Anthropology and Prehistoric Archaeology conference

The International Congress of Anthropology and Prehistoric Archaeology (Congrès international d'anthropologie et d'archéologie préhistoriques – CIAAP) was an international conference and a learned society focused on the study of human origins, prehistoric cultures, and archaeological findings.

==History==
The congress was established on the initiative of Gabriel de Mortillet and Édouard Desor. Other founding members include Giovanni Capellini, Emilio Cornalia, and Antonio Stoppani. A meeting of the Italian Society of Natural Sciences (Società Italiana di Scienze Naturali) in La Spezia, Italy in 1865 led to the creation of the International Palaeoethnological Congress (Congrès paléoethnologique international – CPI) which convened for the first time the following year. At the second congress, in 1867, that original name was changed to International Congress of Anthropology and Prehistoric Archaeology (Congrès international d'anthropologie et d'archéologie préhistoriques – CIAAP), and a permanent council was formally established in 1880.

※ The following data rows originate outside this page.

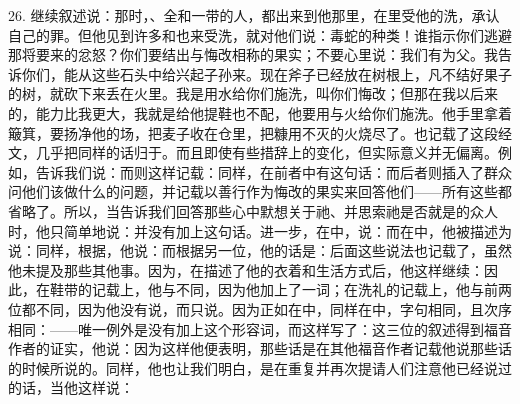 26. 继续叙述说：那时，、全和一带的人，都出来到他那里，在里受他的洗，承认自己的罪。但他见到许多和也来受洗，就对他们说：毒蛇的种类！谁指示你们逃避那将要来的忿怒？你们要结出与悔改相称的果实；不要心里说：我们有为父。我告诉你们，能从这些石头中给兴起子孙来。现在斧子已经放在树根上，凡不结好果子的树，就砍下来丢在火里。我是用水给你们施洗，叫你们悔改；但那在我以后来的，能力比我更大，我就是给他提鞋也不配，他要用与火给你们施洗。他手里拿着簸箕，要扬净他的场，把麦子收在仓里，把糠用不灭的火烧尽了。也记载了这段经文，几乎把同样的话归于。而且即使有些措辞上的变化，但实际意义并无偏离。例如，告诉我们说：而则这样记载：同样，在前者中有这句话：而后者则插入了群众问他们该做什么的问题，并记载以善行作为悔改的果实来回答他们——所有这些都省略了。所以，当告诉我们回答那些心中默想关于祂、并思索祂是否就是的众人时，他只简单地说：并没有加上这句话。进一步，在中，说：而在中，他被描述为说：同样，根据，他说：而根据另一位，他的话是：后面这些说法也记载了，虽然他未提及那些其他事。因为，在描述了他的衣着和生活方式后，他这样继续：因此，在鞋带的记载上，他与不同，因为他加上了一词；在洗礼的记载上，他与前两位都不同，因为他没有说，而只说。因为正如在中，同样在中，字句相同，且次序相同：——唯一例外是没有加上这个形容词，而这样写了：这三位的叙述得到福音作者的证实，他说：因为这样他便表明，那些话是在其他福音作者记载他说那些话的时候所说的。同样，他也让我们明白，是在重复并再次提请人们注意他已经说过的话，当他这样说：\par


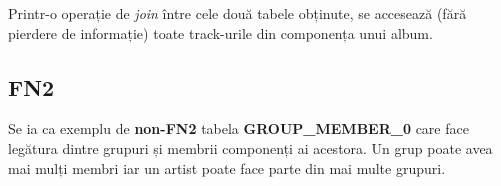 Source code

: \documentclass[a4paper, oneside, 12pt]{article}
\newcommand{\rowstyle}[1]{\gdef\currentrowstyle{#1}%
  #1\ignorespaces
}
\begin{document}
Printr-o operație de \emph{join} între cele două tabele obținute, se accesează
(fără pierdere de informație) toate track-urile din componența unui album.



\begin{table}[h]
\centering
\caption*{Tabela \textbf{ALBUMS\_1}:}
\end{table}

\begin{table}[H]
\centering
\caption*{Tabela \textbf{ALBUMS\_2}:}
\end{table}

\subsection{FN2}

Se ia ca exemplu de \textbf{non-FN2} tabela \textbf{GROUP\_MEMBER\_0} care face
legătura dintre grupuri și membrii componenți ai acestora. Un grup poate avea
mai mulți membri iar un artist poate face parte din mai multe grupuri.


\begin{table}[H]
\centering
\caption*{Tabela \textbf{GROUP\_MEMBER\_0}:}
\end{table}
\end{document}
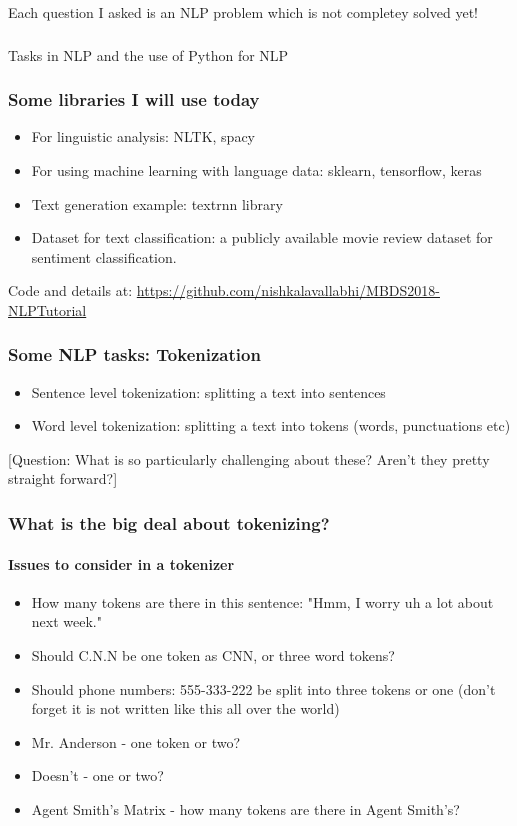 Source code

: \documentclass{beamer}
\begin{document}
\begin{frame}
Each question I asked is an NLP problem which is not completey solved yet!
\end{frame} 

\begin{frame}
\frametitle{}
\Large Tasks in NLP and the use of Python for NLP \small
\end{frame}

\begin{frame}
\frametitle{Some libraries I will use today}
\begin{itemize}
\item For linguistic analysis: NLTK, spacy
\item For using machine learning with language data: sklearn, tensorflow, keras
\item Text generation example: textrnn library
\item Dataset for text classification: a publicly available movie review dataset for sentiment classification.
\end{itemize}
Code and details at: \footnotesize \url{https://github.com/nishkalavallabhi/MBDS2018-NLPTutorial}
\end{frame}

\begin{frame}
\frametitle{Some NLP tasks: Tokenization}
\begin{itemize}
\item Sentence level tokenization: splitting a text into sentences
\item Word level tokenization: splitting a text into tokens (words, punctuations etc)
\end{itemize}

[Question: What is so particularly challenging about these? Aren't they pretty straight forward?]
\end{frame}

\begin{frame}
\frametitle{What is the big deal about tokenizing?}
\framesubtitle{Issues to consider in a tokenizer}
\begin{itemize}
\item How many tokens are there in this sentence: "Hmm, I worry uh a lot about next week." \pause
\item Should C.N.N be one token as CNN, or three word tokens? \pause
\item Should phone numbers: 555-333-222 be split into three tokens or one (don't forget it is not written like this all over the world) \pause
\item Mr. Anderson - one token or two? \pause
\item Doesn't - one or two? \pause
\item Agent Smith's Matrix - how many tokens are there in Agent Smith's?
\end{itemize}
\end{frame}
\end{document}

Between 1866 and 1912, a total of fourteen international congresses were held. The fifteenth congress, originally scheduled for Leiden in 1916, aimed to expand its scope beyond that of previous gatherings, reflecting shifting research priorities and needs in the field. However, these plans were derailed by the outbreak of World War I, leading to its cancellation. After the end of the war, the International Institute of Anthropology (Institut international d'anthropologie – IIA) reestablished a series of international congresses, attempting to continue the tradition of the International Congress of Anthropology and Prehistoric Archaeology. This attempt, however, was hampered by the fact that scholars from the defeated nations of the war (Germany, Austria, Turkey) were excluded from the meetings, by the lack of representation from countries other than France on the governing body of the Institute, and also by the dominance of anthropology at the expense of prehistoric archaeology in its activities.

Subsequent efforts between the executive committee of the IIA and the surviving members of the permanent council of the CIAAP to reinitiate the series of CIAAP congresses under the leadership of the IIA led to an agreement to organize the fourth session of the IIA in 1930 in Portugal concurrently as the fifteenth session of the CIAAP. However, this initiative was only able to overcome existing divisions to a limited extent, and as a result of discussions held in the wake of the meeting in Portugal, it was decided to adjourn the fifteenth congress. Many scholars, both from the fields of anthropology and prehistoric archaeology, felt frustrated by the IIA's approach, and in 1931 the International Congress of Prehistoric and Protohistoric Sciences (Congrès international des Sciences préhistoriques et protohistoriques – CISPP) was established as a direct successor to the International Congress of Anthropology and Prehistoric Archaeology, followed in 1933 by the International Congress of Anthropological and Ethnological Sciences (Congrès international des Sciences anthropologiques et ethnologiques – CISAE), to cater separately to the need for an international forum dedicated to prehistoric and protohistoric archaeology on the one hand, and to anthropology and ethnology on the other. The first CISPP congress took place in London in 1932, and the first CISAE congress in London and Oxford in 1934, with future congresses of each branch to be held every four years, alternating biannually.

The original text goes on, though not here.